SUPPLIED DATA START

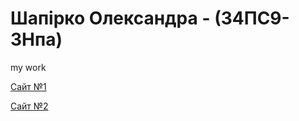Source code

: # Шапірко Олександра - (34ПС9-3Нпа)

my work

[Сайт №1](shapirko-sasha.github.io/ "my first work")

[Сайт №2](shapirko-sasha.github.io/Site2 "my second work")

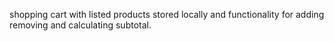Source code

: shopping cart with listed products stored locally and functionality for adding removing and calculating subtotal.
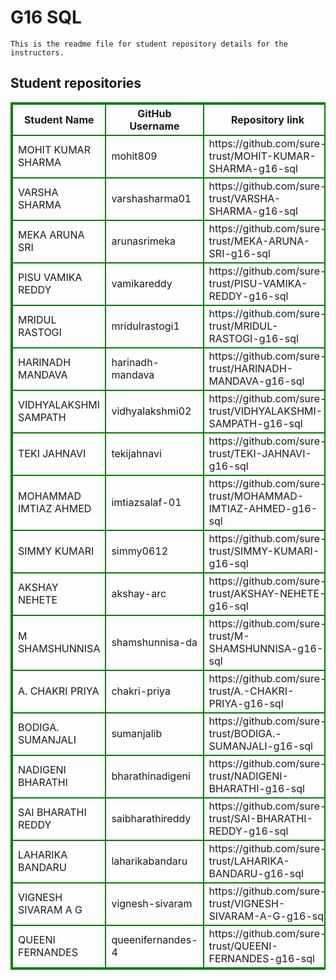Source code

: # G16 SQL
    This is the readme file for student repository details for the instructors.
## Student repositories 
<table style="border : 2px solid green; width:100%;">
<tr >
<th style="border : 2px solid green;">Student Name</th>
<th style="border : 2px solid green;">GitHub Username</th>
<th style="border : 2px solid green;">Repository link</th>
</tr>
<tr style="border : 2px solid green;">
<td style="border : 2px solid green;">MOHIT KUMAR SHARMA</td> 

<td style="border : 2px solid green;">mohit809</td> 

<td style="border : 2px solid green;">https://github.com/sure-trust/MOHIT-KUMAR-SHARMA-g16-sql</td> 
</tr>

<tr style="border : 2px solid green;">
<td style="border : 2px solid green;">VARSHA SHARMA</td> 

<td style="border : 2px solid green;">varshasharma01</td> 

<td style="border : 2px solid green;">https://github.com/sure-trust/VARSHA-SHARMA-g16-sql</td> 
</tr>

<tr style="border : 2px solid green;">
<td style="border : 2px solid green;">MEKA ARUNA SRI</td> 

<td style="border : 2px solid green;">arunasrimeka</td> 

<td style="border : 2px solid green;">https://github.com/sure-trust/MEKA-ARUNA-SRI-g16-sql</td> 
</tr>

<tr style="border : 2px solid green;">
<td style="border : 2px solid green;">PISU VAMIKA REDDY</td> 

<td style="border : 2px solid green;">vamikareddy</td> 

<td style="border : 2px solid green;">https://github.com/sure-trust/PISU-VAMIKA-REDDY-g16-sql</td> 
</tr>

<tr style="border : 2px solid green;">
<td style="border : 2px solid green;">MRIDUL RASTOGI</td> 

<td style="border : 2px solid green;">mridulrastogi1</td> 

<td style="border : 2px solid green;">https://github.com/sure-trust/MRIDUL-RASTOGI-g16-sql</td> 
</tr>

<tr style="border : 2px solid green;">
<td style="border : 2px solid green;">HARINADH MANDAVA</td> 

<td style="border : 2px solid green;">harinadh-mandava</td> 

<td style="border : 2px solid green;">https://github.com/sure-trust/HARINADH-MANDAVA-g16-sql</td> 
</tr>

<tr style="border : 2px solid green;">
<td style="border : 2px solid green;">VIDHYALAKSHMI SAMPATH</td> 

<td style="border : 2px solid green;">vidhyalakshmi02</td> 

<td style="border : 2px solid green;">https://github.com/sure-trust/VIDHYALAKSHMI-SAMPATH-g16-sql</td> 
</tr>

<tr style="border : 2px solid green;">
<td style="border : 2px solid green;">TEKI JAHNAVI</td> 

<td style="border : 2px solid green;">tekijahnavi</td> 

<td style="border : 2px solid green;">https://github.com/sure-trust/TEKI-JAHNAVI-g16-sql</td> 
</tr>

<tr style="border : 2px solid green;">
<td style="border : 2px solid green;">MOHAMMAD IMTIAZ AHMED</td> 

<td style="border : 2px solid green;">imtiazsalaf-01</td> 

<td style="border : 2px solid green;">https://github.com/sure-trust/MOHAMMAD-IMTIAZ-AHMED-g16-sql</td> 
</tr>

<tr style="border : 2px solid green;">
<td style="border : 2px solid green;">SIMMY KUMARI</td> 

<td style="border : 2px solid green;">simmy0612</td> 

<td style="border : 2px solid green;">https://github.com/sure-trust/SIMMY-KUMARI-g16-sql</td> 
</tr>

<tr style="border : 2px solid green;">
<td style="border : 2px solid green;">AKSHAY NEHETE</td> 

<td style="border : 2px solid green;">akshay-arc</td> 

<td style="border : 2px solid green;">https://github.com/sure-trust/AKSHAY-NEHETE-g16-sql</td> 
</tr>

<tr style="border : 2px solid green;">
<td style="border : 2px solid green;">M SHAMSHUNNISA</td> 

<td style="border : 2px solid green;">shamshunnisa-da</td> 

<td style="border : 2px solid green;">https://github.com/sure-trust/M-SHAMSHUNNISA-g16-sql</td> 
</tr>

<tr style="border : 2px solid green;">
<td style="border : 2px solid green;">A. CHAKRI PRIYA</td> 

<td style="border : 2px solid green;">chakri-priya</td> 

<td style="border : 2px solid green;">https://github.com/sure-trust/A.-CHAKRI-PRIYA-g16-sql</td> 
</tr>

<tr style="border : 2px solid green;">
<td style="border : 2px solid green;">BODIGA. SUMANJALI</td> 

<td style="border : 2px solid green;">sumanjalib</td> 

<td style="border : 2px solid green;">https://github.com/sure-trust/BODIGA.-SUMANJALI-g16-sql</td> 
</tr>

<tr style="border : 2px solid green;">
<td style="border : 2px solid green;">NADIGENI BHARATHI</td> 

<td style="border : 2px solid green;">bharathinadigeni</td> 

<td style="border : 2px solid green;">https://github.com/sure-trust/NADIGENI-BHARATHI-g16-sql</td> 
</tr>

<tr style="border : 2px solid green;">
<td style="border : 2px solid green;">SAI BHARATHI REDDY</td> 

<td style="border : 2px solid green;">saibharathireddy</td> 

<td style="border : 2px solid green;">https://github.com/sure-trust/SAI-BHARATHI-REDDY-g16-sql</td> 
</tr>

<tr style="border : 2px solid green;">
<td style="border : 2px solid green;">LAHARIKA BANDARU</td> 

<td style="border : 2px solid green;">laharikabandaru</td> 

<td style="border : 2px solid green;">https://github.com/sure-trust/LAHARIKA-BANDARU-g16-sql</td> 
</tr>

<tr style="border : 2px solid green;">
<td style="border : 2px solid green;">VIGNESH SIVARAM A G</td> 

<td style="border : 2px solid green;">vignesh-sivaram</td> 

<td style="border : 2px solid green;">https://github.com/sure-trust/VIGNESH-SIVARAM-A-G-g16-sql</td> 
</tr>

<tr style="border : 2px solid green;">
<td style="border : 2px solid green;">QUEENI FERNANDES</td> 

<td style="border : 2px solid green;">queenifernandes-4</td> 

<td style="border : 2px solid green;">https://github.com/sure-trust/QUEENI-FERNANDES-g16-sql</td> 
</tr>
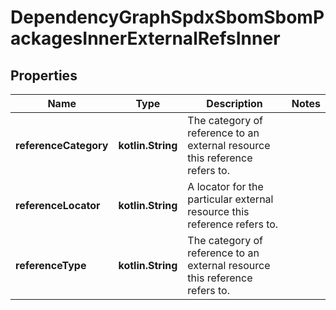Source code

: 
# DependencyGraphSpdxSbomSbomPackagesInnerExternalRefsInner

## Properties
Name | Type | Description | Notes
------------ | ------------- | ------------- | -------------
**referenceCategory** | **kotlin.String** | The category of reference to an external resource this reference refers to. | 
**referenceLocator** | **kotlin.String** | A locator for the particular external resource this reference refers to. | 
**referenceType** | **kotlin.String** | The category of reference to an external resource this reference refers to. | 




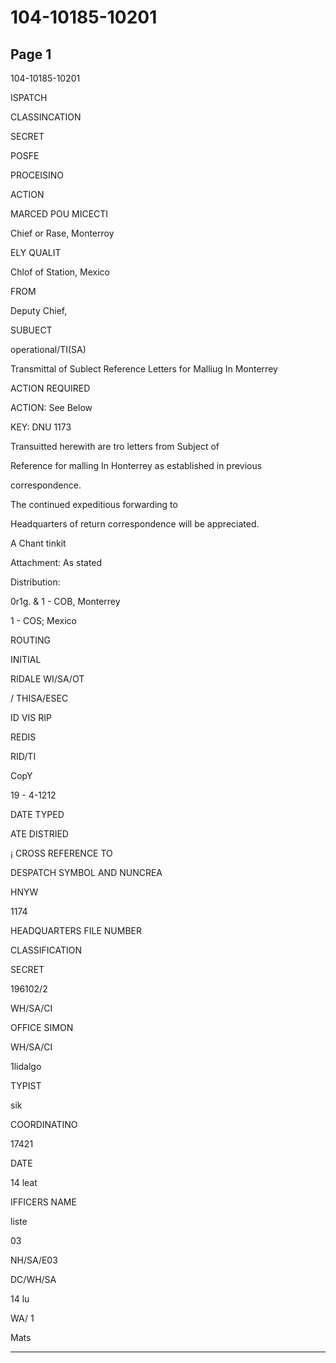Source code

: # 104-10185-10201

## Page 1

104-10185-10201

ISPATCH

CLASSINCATION

SECRET

POSFE

PROCEISINO

ACTION

MARCED POU MICECTI

Chief or Rase, Monterroy

ELY QUALIT

Chlof of Station, Mexico

FROM

Deputy Chief,

SUBUECT

operational/TI(SA)

Transmittal of Sublect Reference Letters for Malliug In Monterrey

ACTION REQUIRED

ACTION: See Below

KEY: DNU 1173

Transuitted herewith are tro letters from Subject of

Reference for malling In Honterrey as established in previous

correspondence.

The continued expeditious forwarding to

Headquarters of return correspondence will be appreciated.

A Chant tinkit

Attachment: As stated

Distribution:

0r1g. & 1 - COB, Monterrey

1 - COS; Mexico

ROUTING

INITIAL

RIDALE WI/SA/OT

/ THISA/ESEC

ID VIS RIP

REDIS

RID/TI

CopY

19 - 4-1212

DATE TYPED

ATE DISTRIED

¡ CROSS REFERENCE TO

DESPATCH SYMBOL AND NUNCREA

HNYW

1174

HEADQUARTERS FILE NUMBER

CLASSIFICATION

SECRET

196102/2

WH/SA/CI

OFFICE SIMON

WH/SA/CI

1lidalgo

TYPIST

sik

COORDINATINO

17421

DATE

14 leat

IFFICERS NAME

liste

03

NH/SA/E03

DC/WH/SA

14 lu

WA/ 1

Mats

---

SUPPLIED DATA END

TASK INSTRUCTIONS: A verbatim copy of the lines from the one with "KEY: DNU 1173" to the end of the listing is the whole answer.

WRITTEN SOLUTION:
KEY: DNU 1173

Transuitted herewith are tro letters from Subject of

Reference for malling In Honterrey as established in previous

correspondence.

The continued expeditious forwarding to

Headquarters of return correspondence will be appreciated.

A Chant tinkit

Attachment: As stated

Distribution:

0r1g. & 1 - COB, Monterrey

1 - COS; Mexico

ROUTING

INITIAL

RIDALE WI/SA/OT

/ THISA/ESEC

ID VIS RIP

REDIS

RID/TI

CopY

19 - 4-1212

DATE TYPED

ATE DISTRIED

¡ CROSS REFERENCE TO

DESPATCH SYMBOL AND NUNCREA

HNYW

1174

HEADQUARTERS FILE NUMBER

CLASSIFICATION

SECRET

196102/2

WH/SA/CI

OFFICE SIMON

WH/SA/CI

1lidalgo

TYPIST

sik

COORDINATINO

17421

DATE

14 leat

IFFICERS NAME

liste

03

NH/SA/E03

DC/WH/SA

14 lu

WA/ 1

Mats

---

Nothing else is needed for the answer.